◆ **Extracted records**:
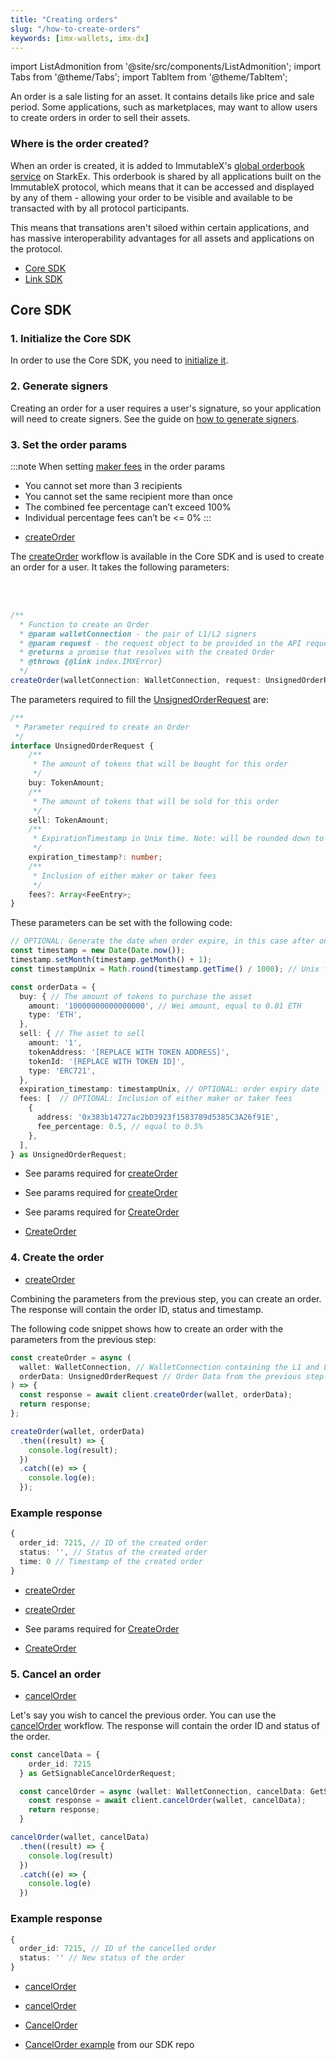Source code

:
 ```yaml
---
title: "Creating orders"
slug: "/how-to-create-orders"
keywords: [imx-wallets, imx-dx]
---
```


import ListAdmonition from '@site/src/components/ListAdmonition';
import Tabs from '@theme/Tabs';
import TabItem from '@theme/TabItem';

An order is a sale listing for an asset. It contains details like price and sale period. Some applications, such as marketplaces, may want to allow users to create orders in order to sell their assets.

### Where is the order created?
When an order is created, it is added to ImmutableX's [global orderbook service](https://www.immutable.com/blog/immutable-x-protocol-orderbook-solving-order-fragmentation) on StarkEx. This orderbook is shared by all applications built on the ImmutableX protocol, which means that it can be accessed and displayed by any of them - allowing your order to be visible and available to be transacted with by all protocol participants.

This means that transations aren't siloed within certain applications, and has massive interoperability advantages for all assets and applications on the protocol.

<ListAdmonition label="Guides">
    <ul>
        <li><a href="#core-sdk">Core SDK</a></li>
        <li><a href="./linksell-and-erc20-support">Link SDK</a></li>
    </ul>
</ListAdmonition>

## Core SDK

### 1. Initialize the Core SDK
In order to use the Core SDK, you need to [initialize it](../install-initialize/index.md#core-sdk).

### 2. Generate signers
Creating an order for a user requires a user's signature, so your application will need to create signers. See the guide on [how to generate signers](../generate-signers/index.md).

### 3. Set the order params

:::note When setting [maker fees](../../../overview/fees.md) in the order params
* You cannot set more than 3 recipients
* You cannot set the same recipient more than once
* The combined fee percentage can’t exceed 100%
* Individual percentage fees can’t be <= 0%
:::

<Tabs>
  <TabItem value="typescript" label="Typescript Core SDK">

  <ListAdmonition label="SDK reference">
      <ul>
          <li><a href="https://docs.x.immutable.com/sdk-references/core-sdk-ts/1.0.0-beta.3/classes/immutablex.immutablex#createOrder">createOrder</a></li>
      </ul>
  </ListAdmonition> 
  
The <a href="https://docs.x.immutable.com/sdk-references/core-sdk-ts/1.0.0-beta.3/classes/immutablex.immutablex#createOrder">createOrder</a> workflow is available in the Core SDK and is used to create an order for a user. It takes the following parameters:    

<br/><br/>

```ts
/**
  * Function to create an Order
  * @param walletConnection - the pair of L1/L2 signers
  * @param request - the request object to be provided in the API request
  * @returns a promise that resolves with the created Order
  * @throws {@link index.IMXError}
  */
createOrder(walletConnection: WalletConnection, request: UnsignedOrderRequest): Promise<CreateOrderResponse>;

```
The parameters required to fill the <a href="https://docs.x.immutable.com/sdk-references/core-sdk-ts/1.0.0-beta.3/interfaces/index.unsignedorderrequest">UnsignedOrderRequest</a> are:

```ts
/**
 * Parameter required to create an Order
 */
interface UnsignedOrderRequest {
    /**
     * The amount of tokens that will be bought for this order
     */
    buy: TokenAmount;
    /**
     * The amount of tokens that will be sold for this order
     */
    sell: TokenAmount;
    /**
     * ExpirationTimestamp in Unix time. Note: will be rounded down to the nearest hour
     */
    expiration_timestamp?: number;
    /**
     * Inclusion of either maker or taker fees
     */
    fees?: Array<FeeEntry>;
}
```
These parameters can be set with the following code:
```ts
// OPTIONAL: Generate the date when order expire, in this case after one month by now
const timestamp = new Date(Date.now());
timestamp.setMonth(timestamp.getMonth() + 1);
const timestampUnix = Math.round(timestamp.getTime() / 1000); // Unix format is required

const orderData = {
  buy: { // The amount of tokens to purchase the asset
    amount: '10000000000000000', // Wei amount, equal to 0.01 ETH
    type: 'ETH',
  },
  sell: { // The asset to sell
    amount: '1',
    tokenAddress: '[REPLACE WITH TOKEN ADDRESS]',
    tokenId: '[REPLACE WITH TOKEN ID]',
    type: 'ERC721',
  },
  expiration_timestamp: timestampUnix, // OPTIONAL: order expiry date
  fees: [  // OPTIONAL: Inclusion of either maker or taker fees
    {
      address: '0x383b14727ac2bD3923f1583789d5385C3A26f91E',
      fee_percentage: 0.5, // equal to 0.5%
    },
  ],
} as UnsignedOrderRequest;

```
  </TabItem>
  <TabItem value="kotlin" label="Kotlin (JVM) Core SDK">

  <ListAdmonition label="SDK reference">
      <ul>
          <li>See params required for <a href="https://docs.x.immutable.com/sdk-references/core-sdk-kotlin/0-6-0/imx-core-sdk-kotlin-jvm/com.immutable.sdk.api/-orders-api/create-order.html">createOrder</a></li>
      </ul>
  </ListAdmonition> 

  </TabItem>
  <TabItem value="Swift" label="Swift Core SDK">

  <ListAdmonition label="SDK reference">
      <ul>
          <li>See params required for <a href="https://docs.x.immutable.com/sdk-references/core-sdk-swift/0-4-0/documentation/immutablexcore/ordersapi/createorder(ximxethaddress:ximxethsignature:createorderrequest:)">createOrder</a></li>
      </ul>
  </ListAdmonition>

  </TabItem>
  <TabItem value="go" label="Golang Core SDK">

  <ListAdmonition label="SDK reference">
      <ul>
          <li>See params required for <a href="https://pkg.go.dev/github.com/immutable/imx-core-sdk-golang@v0.2.1/imx#Client.CreateOrder">CreateOrder</a></li>
      </ul>
  </ListAdmonition>

  <ListAdmonition label="Example">
      <ul>
          <li><a href="https://github.com/immutable/imx-core-sdk-golang/blob/main/imx/examples/order/main.gor">CreateOrder</a></li>
      </ul>
  </ListAdmonition> 

  </TabItem>
</Tabs>

### 4. Create the order

<Tabs>
  <TabItem value="typescript" label="Typescript Core SDK">

  <ListAdmonition label="SDK reference">
      <ul>
          <li><a href="https://docs.x.immutable.com/sdk-references/core-sdk-ts/1.0.0-beta.3/classes/immutablex.immutablex#createOrder">createOrder</a></li>
      </ul>
  </ListAdmonition> 

Combining the parameters from the previous step, you can create an order. The response will contain the order ID, status and timestamp.

The following code snippet shows how to create an order with the parameters from the previous step:

```ts
const createOrder = async (
  wallet: WalletConnection, // WalletConnection containing the L1 and L2 signers
  orderData: UnsignedOrderRequest // Order Data from the previous step
) => {
  const response = await client.createOrder(wallet, orderData);
  return response;
};

createOrder(wallet, orderData)
  .then((result) => {
    console.log(result);
  })
  .catch((e) => {
    console.log(e);
  });
```
### Example response

```ts
{
  order_id: 7215, // ID of the created order
  status: '', // Status of the created order
  time: 0 // Timestamp of the created order
}
```

  </TabItem>
  <TabItem value="kotlin" label="Kotlin (JVM) Core SDK">

  <ListAdmonition label="SDK reference">
      <ul>
          <li><a href="https://docs.x.immutable.com/sdk-references/core-sdk-kotlin/0-6-0/imx-core-sdk-kotlin-jvm/com.immutable.sdk.api/-orders-api/create-order.html">createOrder</a></li>
      </ul>
  </ListAdmonition> 

  </TabItem>
  <TabItem value="Swift" label="Swift Core SDK">

  <ListAdmonition label="SDK reference">
      <ul>
          <li><a href="https://docs.x.immutable.com/sdk-references/core-sdk-swift/0-4-0/documentation/immutablexcore/ordersapi/createorder(ximxethaddress:ximxethsignature:createorderrequest:)">createOrder</a></li>
      </ul>
  </ListAdmonition> 

  </TabItem>
  <TabItem value="go" label="Golang Core SDK">

  <ListAdmonition label="SDK reference">
      <ul>
          <li>See params required for <a href="https://pkg.go.dev/github.com/immutable/imx-core-sdk-golang@v0.2.1/imx#Client.CreateOrder">CreateOrder</a></li>
      </ul>
  </ListAdmonition>

  <ListAdmonition label="Example">
      <ul>
          <li><a href="https://github.com/immutable/imx-core-sdk-golang/blob/main/imx/examples/order/main.go">CreateOrder</a></li>
      </ul>
  </ListAdmonition>

  </TabItem>
</Tabs>

### 5. Cancel an order

<Tabs>
  <TabItem value="typescript" label="Typescript Core SDK">

  <ListAdmonition label="SDK reference">
      <ul>
          <li><a href="https://docs.x.immutable.com/sdk-references/core-sdk-ts/1.0.0-beta.3/classes/immutablex.immutablex#cancelOrder">cancelOrder</a></li>
      </ul>
  </ListAdmonition>

Let's say you wish to cancel the previous order. You can use the <a href="https://docs.x.immutable.com/sdk-references/core-sdk-ts/1.0.0-beta.3/classes/immutablex.immutablex#cancelOrder">cancelOrder</a> workflow. The response will contain the order ID and status of the order.

```ts
const cancelData = {
    order_id: 7215
  } as GetSignableCancelOrderRequest;

  const cancelOrder = async (wallet: WalletConnection, cancelData: GetSignableCancelOrderRequest) => {
    const response = await client.cancelOrder(wallet, cancelData);
    return response;
  }

cancelOrder(wallet, cancelData)
  .then((result) => {
    console.log(result)
  })
  .catch((e) => {
    console.log(e)
  })
```

### Example response

```ts
{ 
  order_id: 7215, // ID of the cancelled order
  status: '' // New status of the order
}
```
  </TabItem>
  <TabItem value="kotlin" label="Kotlin (JVM) Core SDK">

  <ListAdmonition label="SDK reference">
      <ul>
          <li><a href="https://docs.x.immutable.com/sdk-references/core-sdk-kotlin/0-6-0/imx-core-sdk-kotlin-jvm/com.immutable.sdk/-immutable-x-core/cancel-order.html">cancelOrder</a></li>
      </ul>
  </ListAdmonition>

  </TabItem>
  <TabItem value="Swift" label="Swift Core SDK">

  <ListAdmonition label="SDK reference">
      <ul>
          <li><a href="https://docs.x.immutable.com/sdk-references/core-sdk-swift/0-4-0/documentation/immutablexcore/ordersapi/cancelorder(ximxethaddress:ximxethsignature:id:cancelorderrequest:)">cancelOrder</a></li>
      </ul>
  </ListAdmonition>

  </TabItem>
  <TabItem value="go" label="Golang Core SDK">

  <ListAdmonition label="SDK reference">
      <ul>
          <li><a href="https://pkg.go.dev/github.com/immutable/imx-core-sdk-golang@v0.2.1/imx#Client.CancelOrder">CancelOrder</a></li>
      </ul>
  </ListAdmonition>

  <ListAdmonition label="Example">
      <ul>
          <li><a href="https://github.com/immutable/imx-core-sdk-golang/blob/main/imx/examples/order/main.go#L60-L74">CancelOrder example</a> from our SDK repo</li>
      </ul>
  </ListAdmonition>

  </TabItem>
</Tabs>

◆ **Task to complete**:
The answer must be a single number: how many lines above contain the word "either".

◆ **Solution**:
2